NOT
YOUR
REGULAR
FLOWER
branding para floricultura de luxo
Quatro meses: do zero ao mercado
A VINGT Creative Flower & Co chegou com a ambição de redefinir o mercado de flores no segmento de luxo, a partir de um produto inédito: flores em caixa, concebidas como objeto de design, presente e experiência. O desafio não era lançar um produto. Era construir, num mercado tradicional e comoditizado, uma marca com valor percebido de luxo, capaz de operar como ativo de negócio desde o primeiro dia.

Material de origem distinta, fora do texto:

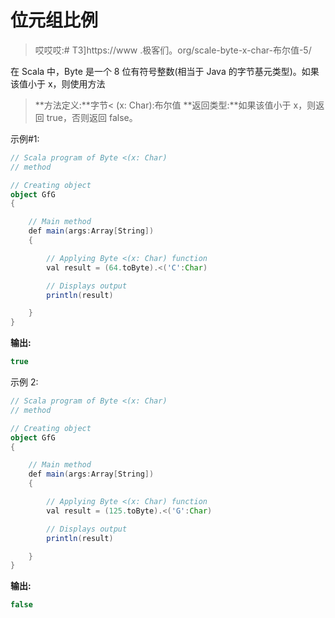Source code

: # 位元组比例

> 哎哎哎:# T3]https://www .极客们。org/scale-byte-x-char-布尔值-5/

在 Scala 中，Byte 是一个 8 位有符号整数(相当于 Java 的字节基元类型)。如果该值小于 x，则使用方法

> **方法定义:**字节< (x: Char):布尔值
> **返回类型:**如果该值小于 x，则返回 true，否则返回 false。

示例#1:

```scala
// Scala program of Byte <(x: Char)
// method 

// Creating object 
object GfG 
{ 

    // Main method 
    def main(args:Array[String]) 
    { 

        // Applying Byte <(x: Char) function 
        val result = (64.toByte).<('C':Char) 

        // Displays output 
        println(result) 

    } 
} 
```

**输出:**

```scala
true
```

示例 2:

```scala
// Scala program of Byte <(x: Char)
// method 

// Creating object 
object GfG 
{ 

    // Main method 
    def main(args:Array[String]) 
    { 

        // Applying Byte <(x: Char) function 
        val result = (125.toByte).<('G':Char) 

        // Displays output 
        println(result) 

    } 
} 
```

**输出:**

```scala
false
```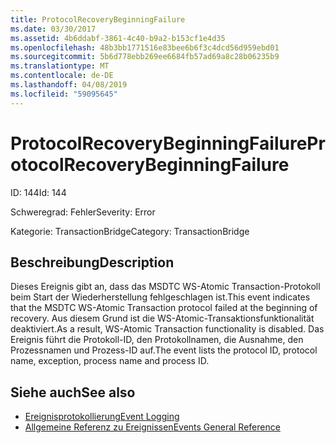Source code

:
 ```yaml
---
title: ProtocolRecoveryBeginningFailure
ms.date: 03/30/2017
ms.assetid: 4b6ddabf-3861-4c40-b9a2-b153cf1e4d35
ms.openlocfilehash: 48b3bb1771516e83bee6b6f3c4dcd56d959ebd01
ms.sourcegitcommit: 5b6d778ebb269ee6684fb57ad69a8c28b06235b9
ms.translationtype: MT
ms.contentlocale: de-DE
ms.lasthandoff: 04/08/2019
ms.locfileid: "59095645"
---
```

# <a name="protocolrecoverybeginningfailure"></a><span data-ttu-id="e5b77-102">ProtocolRecoveryBeginningFailure</span><span class="sxs-lookup"><span data-stu-id="e5b77-102">ProtocolRecoveryBeginningFailure</span></span>
<span data-ttu-id="e5b77-103">ID: 144</span><span class="sxs-lookup"><span data-stu-id="e5b77-103">Id: 144</span></span>  
  
 <span data-ttu-id="e5b77-104">Schweregrad: Fehler</span><span class="sxs-lookup"><span data-stu-id="e5b77-104">Severity: Error</span></span>  
  
 <span data-ttu-id="e5b77-105">Kategorie: TransactionBridge</span><span class="sxs-lookup"><span data-stu-id="e5b77-105">Category: TransactionBridge</span></span>  
  
## <a name="description"></a><span data-ttu-id="e5b77-106">Beschreibung</span><span class="sxs-lookup"><span data-stu-id="e5b77-106">Description</span></span>  
 <span data-ttu-id="e5b77-107">Dieses Ereignis gibt an, dass das MSDTC WS-Atomic Transaction-Protokoll beim Start der Wiederherstellung fehlgeschlagen ist.</span><span class="sxs-lookup"><span data-stu-id="e5b77-107">This event indicates that the MSDTC WS-Atomic Transaction protocol failed at the beginning of recovery.</span></span> <span data-ttu-id="e5b77-108">Aus diesem Grund ist die WS-Atomic-Transaktionsfunktionalität deaktiviert.</span><span class="sxs-lookup"><span data-stu-id="e5b77-108">As a result, WS-Atomic Transaction functionality is disabled.</span></span> <span data-ttu-id="e5b77-109">Das Ereignis führt die Protokoll-ID, den Protokollnamen, die Ausnahme, den Prozessnamen und Prozess-ID auf.</span><span class="sxs-lookup"><span data-stu-id="e5b77-109">The event lists the protocol ID, protocol name, exception, process name and process ID.</span></span>  
  
## <a name="see-also"></a><span data-ttu-id="e5b77-110">Siehe auch</span><span class="sxs-lookup"><span data-stu-id="e5b77-110">See also</span></span>

- [<span data-ttu-id="e5b77-111">Ereignisprotokollierung</span><span class="sxs-lookup"><span data-stu-id="e5b77-111">Event Logging</span></span>](../../../../../docs/framework/wcf/diagnostics/event-logging/index.md)
- [<span data-ttu-id="e5b77-112">Allgemeine Referenz zu Ereignissen</span><span class="sxs-lookup"><span data-stu-id="e5b77-112">Events General Reference</span></span>](../../../../../docs/framework/wcf/diagnostics/event-logging/events-general-reference.md)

O projeto nasceu com a fundadora Márcia Raposo e foi conduzido em parceria com a UXpertise, responsável pela frente estratégica. Coube ao estúdio a construção completa da marca: naming, identidade visual, sistema de branding e o desenho proprietário da caixa, do formato à aplicação de marca. Entre o início do projeto e o lançamento no mercado foram quatro meses, com estudo de mercado nacional e internacional, personas, naming, identidade, produto, embalagem, conteúdo, Instagram e e-commerce entregues nesse intervalo.
Um nome que é posicionamento
O nome carrega o posicionamento. VINGT é vinte em francês: o ano de 2020, em que o mundo parou; o ano da transição de carreira da fundadora; e o ano em que um mercado que nunca mudou recebeu uma proposta nova. O processo de naming gerou mais de 200 nomes até chegar a um que resolve estratégia, não estética. Essa narrativa passou a ser contada em cada camada da marca, até no papel de seda dentro da caixa, impresso com a frase que virou tagline: not your regular flower.
A caixa como objeto de desejo
A inovação central estava no gesto: flores entregues numa caixa fechada, de formato patenteado. Quem recebe não vê flores, abre um presente. Esse movimento tirou o produto da categoria de flor e o colocou na categoria de joia. Em volta dele, estruturamos um sistema de coleções com lógica de moda de luxo: lançamentos por temporada, cada um com paleta, campanha e shooting próprios, e arranjos assinados pela curadoria de Eliane Frati, referência do segmento. As cores de cada coleção liam as tendências das grandes casas de moda, design e arquitetura e as traduziam para as caixas.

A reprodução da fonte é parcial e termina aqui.